Please continue to say prayers for my father and my family. We need help to be strong.

I Love You, Daddy.

My father passed away on Tuesday March 2, 2010 at 12:16 am.

(He was recovering from his stroke, as you’ll remember me telling you in this post and in the bottom part of this post.)

I’ve been worn really thin planning the funeral and visitation with my mom and brother. I was extremely close to my dad, so although I’m trying to remain strong, it’s a huge cross for me to bear.

Since Tuesday, we’ve had to go through a lot and are really busy. I had some blog posts time-stamped to go live in the next few days, but decided to put them on standby for now. Just want you all to know that I’ll resume blogging again as soon as I can because after this sudden tragedy, I have lots to share.

I ask that you please say a prayer for my father and my family (whether or not you’re religious). It would mean so much to us. Thank you.

Blog News: Still Kickin’ It Without Smudging My Eyeliner

This is just an update to let you know what’s been going on with me lately and what I have planned for the future of Glockoma.

Tweet, Tweet, Tweet & Away We Go

Finally caved and joined Twitter today.
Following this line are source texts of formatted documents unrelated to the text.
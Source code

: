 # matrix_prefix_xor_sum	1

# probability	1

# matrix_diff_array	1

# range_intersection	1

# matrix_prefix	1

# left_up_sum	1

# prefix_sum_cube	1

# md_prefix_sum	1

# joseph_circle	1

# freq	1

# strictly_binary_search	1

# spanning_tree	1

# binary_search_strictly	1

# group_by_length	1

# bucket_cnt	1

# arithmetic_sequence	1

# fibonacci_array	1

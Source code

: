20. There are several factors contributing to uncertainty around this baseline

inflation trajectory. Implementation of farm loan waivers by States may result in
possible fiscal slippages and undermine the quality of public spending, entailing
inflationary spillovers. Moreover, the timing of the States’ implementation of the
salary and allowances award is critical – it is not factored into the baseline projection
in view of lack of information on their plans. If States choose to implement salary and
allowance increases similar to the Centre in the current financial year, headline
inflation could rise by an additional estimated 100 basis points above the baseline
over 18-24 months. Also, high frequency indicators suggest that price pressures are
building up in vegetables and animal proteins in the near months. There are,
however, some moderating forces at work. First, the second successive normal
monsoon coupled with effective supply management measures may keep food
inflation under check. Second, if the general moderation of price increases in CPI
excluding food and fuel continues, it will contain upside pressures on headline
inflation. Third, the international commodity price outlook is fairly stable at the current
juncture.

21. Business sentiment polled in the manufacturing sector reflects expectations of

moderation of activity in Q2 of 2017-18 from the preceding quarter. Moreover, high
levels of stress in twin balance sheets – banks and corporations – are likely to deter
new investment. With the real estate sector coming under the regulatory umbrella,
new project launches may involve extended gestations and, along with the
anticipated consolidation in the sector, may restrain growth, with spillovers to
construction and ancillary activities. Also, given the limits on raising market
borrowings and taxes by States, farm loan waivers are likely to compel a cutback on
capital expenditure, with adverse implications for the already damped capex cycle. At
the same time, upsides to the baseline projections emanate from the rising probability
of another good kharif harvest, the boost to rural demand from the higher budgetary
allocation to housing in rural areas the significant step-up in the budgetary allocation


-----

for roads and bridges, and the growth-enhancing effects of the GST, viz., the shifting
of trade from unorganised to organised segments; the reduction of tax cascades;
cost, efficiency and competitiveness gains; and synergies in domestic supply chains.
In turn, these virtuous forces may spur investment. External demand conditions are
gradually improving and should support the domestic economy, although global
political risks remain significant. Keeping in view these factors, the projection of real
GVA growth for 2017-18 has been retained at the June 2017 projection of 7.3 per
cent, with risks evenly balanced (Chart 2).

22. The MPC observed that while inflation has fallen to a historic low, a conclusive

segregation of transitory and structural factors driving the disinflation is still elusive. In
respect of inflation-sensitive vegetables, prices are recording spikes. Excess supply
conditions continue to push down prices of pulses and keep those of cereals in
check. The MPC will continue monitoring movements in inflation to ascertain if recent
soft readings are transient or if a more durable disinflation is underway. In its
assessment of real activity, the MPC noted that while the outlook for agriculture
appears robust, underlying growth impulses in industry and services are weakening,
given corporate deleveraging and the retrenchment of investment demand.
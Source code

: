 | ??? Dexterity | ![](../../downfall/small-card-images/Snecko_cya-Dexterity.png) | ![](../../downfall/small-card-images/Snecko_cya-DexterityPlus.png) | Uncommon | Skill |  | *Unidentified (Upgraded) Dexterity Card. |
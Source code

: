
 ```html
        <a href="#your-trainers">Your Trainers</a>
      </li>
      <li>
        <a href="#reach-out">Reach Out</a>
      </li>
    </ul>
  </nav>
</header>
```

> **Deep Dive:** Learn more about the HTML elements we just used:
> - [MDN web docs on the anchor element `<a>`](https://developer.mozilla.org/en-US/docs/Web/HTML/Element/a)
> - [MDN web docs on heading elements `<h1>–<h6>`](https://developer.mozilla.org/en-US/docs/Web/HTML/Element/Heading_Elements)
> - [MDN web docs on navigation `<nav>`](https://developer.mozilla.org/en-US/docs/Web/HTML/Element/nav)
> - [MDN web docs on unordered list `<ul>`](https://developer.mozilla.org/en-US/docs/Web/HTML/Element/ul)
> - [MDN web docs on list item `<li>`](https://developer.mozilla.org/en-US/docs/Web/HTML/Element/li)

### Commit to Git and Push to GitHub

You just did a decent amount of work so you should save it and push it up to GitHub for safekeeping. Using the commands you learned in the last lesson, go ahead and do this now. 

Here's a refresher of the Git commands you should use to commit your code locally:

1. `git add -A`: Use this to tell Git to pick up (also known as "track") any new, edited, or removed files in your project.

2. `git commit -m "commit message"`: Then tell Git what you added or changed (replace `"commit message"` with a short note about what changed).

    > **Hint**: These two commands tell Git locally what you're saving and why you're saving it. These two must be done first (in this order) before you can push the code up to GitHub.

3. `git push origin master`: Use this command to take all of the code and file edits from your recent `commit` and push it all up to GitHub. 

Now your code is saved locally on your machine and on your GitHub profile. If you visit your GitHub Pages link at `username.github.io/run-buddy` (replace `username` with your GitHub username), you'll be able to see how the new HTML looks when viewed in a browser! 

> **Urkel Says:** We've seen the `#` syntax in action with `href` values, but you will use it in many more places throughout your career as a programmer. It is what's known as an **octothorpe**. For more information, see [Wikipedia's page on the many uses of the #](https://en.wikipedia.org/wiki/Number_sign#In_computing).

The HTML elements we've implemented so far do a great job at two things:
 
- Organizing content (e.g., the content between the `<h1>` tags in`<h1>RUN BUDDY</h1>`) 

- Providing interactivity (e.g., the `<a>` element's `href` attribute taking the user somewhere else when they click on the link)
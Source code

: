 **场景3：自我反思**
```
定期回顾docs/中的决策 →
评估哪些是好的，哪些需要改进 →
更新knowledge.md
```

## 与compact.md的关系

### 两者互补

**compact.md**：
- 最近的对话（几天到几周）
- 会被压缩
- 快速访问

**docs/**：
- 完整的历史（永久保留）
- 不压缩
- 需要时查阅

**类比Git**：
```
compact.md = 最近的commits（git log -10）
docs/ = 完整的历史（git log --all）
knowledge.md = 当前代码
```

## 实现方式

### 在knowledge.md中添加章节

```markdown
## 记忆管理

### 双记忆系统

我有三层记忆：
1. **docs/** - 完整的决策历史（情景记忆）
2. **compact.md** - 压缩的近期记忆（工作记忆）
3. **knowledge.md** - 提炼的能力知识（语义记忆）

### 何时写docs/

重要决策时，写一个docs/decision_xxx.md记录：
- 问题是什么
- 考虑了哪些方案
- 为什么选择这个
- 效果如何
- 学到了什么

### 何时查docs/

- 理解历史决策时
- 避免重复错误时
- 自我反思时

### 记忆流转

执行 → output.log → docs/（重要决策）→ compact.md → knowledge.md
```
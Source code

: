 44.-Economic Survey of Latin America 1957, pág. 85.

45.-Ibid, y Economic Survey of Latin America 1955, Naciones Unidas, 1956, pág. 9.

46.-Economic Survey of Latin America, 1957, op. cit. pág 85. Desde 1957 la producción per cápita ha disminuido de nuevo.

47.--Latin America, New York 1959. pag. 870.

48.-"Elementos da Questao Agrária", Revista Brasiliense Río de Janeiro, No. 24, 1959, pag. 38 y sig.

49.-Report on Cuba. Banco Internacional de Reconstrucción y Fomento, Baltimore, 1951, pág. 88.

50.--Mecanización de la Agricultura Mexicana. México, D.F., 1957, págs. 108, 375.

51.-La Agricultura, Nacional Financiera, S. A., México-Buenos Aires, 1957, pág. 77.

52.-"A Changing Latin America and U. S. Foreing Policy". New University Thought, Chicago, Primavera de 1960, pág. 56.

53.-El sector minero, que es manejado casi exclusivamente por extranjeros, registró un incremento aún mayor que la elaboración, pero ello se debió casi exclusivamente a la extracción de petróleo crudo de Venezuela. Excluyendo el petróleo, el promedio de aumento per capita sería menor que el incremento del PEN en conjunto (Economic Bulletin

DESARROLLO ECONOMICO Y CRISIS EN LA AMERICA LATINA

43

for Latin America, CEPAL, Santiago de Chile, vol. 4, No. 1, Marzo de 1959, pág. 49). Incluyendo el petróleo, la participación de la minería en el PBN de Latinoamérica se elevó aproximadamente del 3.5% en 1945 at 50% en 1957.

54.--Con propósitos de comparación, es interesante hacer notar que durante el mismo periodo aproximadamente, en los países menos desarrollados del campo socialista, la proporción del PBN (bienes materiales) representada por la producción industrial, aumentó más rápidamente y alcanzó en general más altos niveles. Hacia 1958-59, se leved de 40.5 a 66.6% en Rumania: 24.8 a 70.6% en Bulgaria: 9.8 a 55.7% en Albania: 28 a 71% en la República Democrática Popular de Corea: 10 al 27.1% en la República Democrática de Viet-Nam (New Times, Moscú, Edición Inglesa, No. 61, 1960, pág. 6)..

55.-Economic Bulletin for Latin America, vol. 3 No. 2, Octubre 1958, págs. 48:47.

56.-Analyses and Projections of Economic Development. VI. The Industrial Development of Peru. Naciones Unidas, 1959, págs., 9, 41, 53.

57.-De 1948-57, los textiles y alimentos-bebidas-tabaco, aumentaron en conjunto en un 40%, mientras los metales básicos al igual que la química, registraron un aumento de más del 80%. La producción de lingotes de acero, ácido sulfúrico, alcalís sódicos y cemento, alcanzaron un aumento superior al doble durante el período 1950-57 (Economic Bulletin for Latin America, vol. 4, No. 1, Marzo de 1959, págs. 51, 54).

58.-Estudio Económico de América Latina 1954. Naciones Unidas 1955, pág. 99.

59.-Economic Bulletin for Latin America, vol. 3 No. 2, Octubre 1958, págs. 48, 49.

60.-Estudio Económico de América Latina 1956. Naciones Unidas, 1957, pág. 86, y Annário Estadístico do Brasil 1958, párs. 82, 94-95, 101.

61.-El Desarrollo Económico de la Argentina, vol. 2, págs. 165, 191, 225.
You can find me under the username GlockomaBlog (Glockoma was already taken by someone else!).

And if you decide to follow me, don’t worry about being bombarded with tweets. I’ll likely just send out direct messages and the occasional tweet. They may be random thoughts that provoke a feminist discussion or it could be to let you know that I’ve posted a new blog entry.

Back to The Future

And since we’re on the topic of new posts, I’ve thought long and hard about why I don’t blog more frequently. It’s because I feel as if I always have to post a long entry or say something profound.

Many times I sit down to write an entry and end up scrapping it because I don’t think it’s ‘good enough’. That mentality turns blogging (something I consider fun) into a dreadful chore.

Well, it’s time to change that since I’m sure it must be pretty boring for you to have to wait so long for a new post. (They say that the most successful blogs have regular and frequent updates.) I really want to gain readership and build a community that can openly engage in thoughtful discussion.

From now on you’ll see really short (even one-paragraph-long) posts in the mix, too.

This is a feminist blog, for goodness sakes, and if I want to promote the idea that women’s thoughts are to be valued, I should start valuing my own thoughts instead of second-guessing myself so much. Sometimes the most interesting things we say are the things we just blurt out. And it makes us more human – less scripted…more real. Amen to that.

If there are any other bloggers reading this, I would love to hear from you. Let me know any suggestions you may have via a comment on here, e-mail, or Twitter.

My Father: A Stroke Survivor (Not a Stroke Victim)

After reading my previous post about my dad suffering a stroke in December, you may be wondering how he’s doing now. He’s out of the hospital and recovering at home.

A lot of the functioning he lost has come back – he regained the use of his left hand and his eyes can move normally again. His speech has also improved, but there’s still some slurring because part of his tongue has lost feeling. Another thing that was severely affected was his taste – things that he enjoyed eating before now repulse him and he’s complained about his loss of appetite.

All in all, though, he’s doing very well despite the annoyance of having to be on a drug (Warfarin) that affects every part of your life. He has to go see the doctor often and go for weekly blood tests to monitor his INR (International Normalized Ratio) levels. Those tests check the tendency of the blood to clot because it can be affected greatly by food with a lot of Vitamin K including spinach and broccoli. If the INR changes, his Warfarin dose needs to change.

It amazes and inspires me to see that he’s still a fighter despite having been through this ordeal. Sometimes I think that he’s stronger than I am. I mean, I’m not even the one who had the stroke, but I’ve felt worn down and broken. But my dad has maintained a positive disposition. He’s a living example of how we all need to cope with health problems.